# What is a Conversion Ratio? ## Conversion Ratio

A conversion ratio is a financial metric that specifies the number of common shares an investor can obtain by converting a convertible security, such as a convertible bond or a convertible preferred stock. The conversion ratio is crucial for investors who hold convertible securities, as it determines the value they receive upon conversion and allows them to compare the potential return on their investment with other investment alternatives.

The conversion ratio is typically expressed as a fixed number of shares per convertible security. For example, a conversion ratio of 5:1 means that an investor can convert each convertible security into five common shares.

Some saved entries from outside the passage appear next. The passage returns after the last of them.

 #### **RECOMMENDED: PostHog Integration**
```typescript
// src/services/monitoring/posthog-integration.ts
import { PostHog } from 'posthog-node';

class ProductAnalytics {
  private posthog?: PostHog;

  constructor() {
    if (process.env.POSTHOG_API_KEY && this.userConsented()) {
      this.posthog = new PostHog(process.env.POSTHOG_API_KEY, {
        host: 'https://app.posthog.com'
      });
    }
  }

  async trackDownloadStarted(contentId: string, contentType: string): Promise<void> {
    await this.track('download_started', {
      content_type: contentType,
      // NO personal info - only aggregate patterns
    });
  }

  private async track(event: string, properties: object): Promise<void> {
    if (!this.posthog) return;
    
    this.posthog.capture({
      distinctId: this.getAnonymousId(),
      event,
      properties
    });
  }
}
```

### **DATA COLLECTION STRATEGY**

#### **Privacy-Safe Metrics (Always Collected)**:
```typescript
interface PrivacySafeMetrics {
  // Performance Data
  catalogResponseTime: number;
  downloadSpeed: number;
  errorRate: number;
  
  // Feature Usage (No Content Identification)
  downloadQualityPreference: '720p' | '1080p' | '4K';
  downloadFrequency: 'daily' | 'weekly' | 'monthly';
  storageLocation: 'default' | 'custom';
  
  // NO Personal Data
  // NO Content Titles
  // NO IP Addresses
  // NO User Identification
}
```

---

To calculate the conversion ratio, you can use the following formula:

Conversion Ratio = Par Value of Convertible Security / Conversion Price

Here, the par value is the face value of the convertible security (usually \$1,000 for convertible bonds), and the conversion price is the predetermined price at which the security can be converted into common shares.

Investors monitor the conversion ratio and the market price of the common shares to determine if it is beneficial to convert their securities. If the market price of the common shares multiplied by the conversion ratio is higher than the current value of the convertible security, it may be advantageous for the investor to convert. However, investors must also consider other factors, such as dividend payments and interest rates, before deciding whether to convert their securities.

## Example of Conversion Ratio

Let’s consider a hypothetical example involving a convertible bond to illustrate the concept of a conversion ratio:

Company ABC issues a convertible bond with a par value of \$1,000 and a conversion price of \$20 per share. To calculate the conversion ratio, we can use the following formula:

Conversion Ratio = Par Value of Convertible Security / Conversion Price
Conversion Ratio = \$1,000 / \$20
Conversion Ratio = 50

This means that for each convertible bond, the investor can convert it into 50 common shares of Company ABC.

Now let’s assume that the current market price of Company ABC’s common shares is \$25. To determine if it’s beneficial for the investor to convert their bond, we can compare the value of the common shares upon conversion with the current value of the convertible bond:

Value of Common Shares Upon Conversion = Conversion Ratio × Market Price per Share
Value of Common Shares Upon Conversion = 50 × \$25
Value of Common Shares Upon Conversion = \$1,250

In this example, converting the bond into common shares would result in a total value of \$1,250, which is higher than the bond’s par value of \$1,000. This indicates that it may be advantageous for the investor to convert their bond into common shares.

However, the investor should also consider other factors, such as the bond’s interest payments, potential fluctuations in the stock price, and the opportunity cost of holding the bond, before deciding whether to convert the bond into common shares.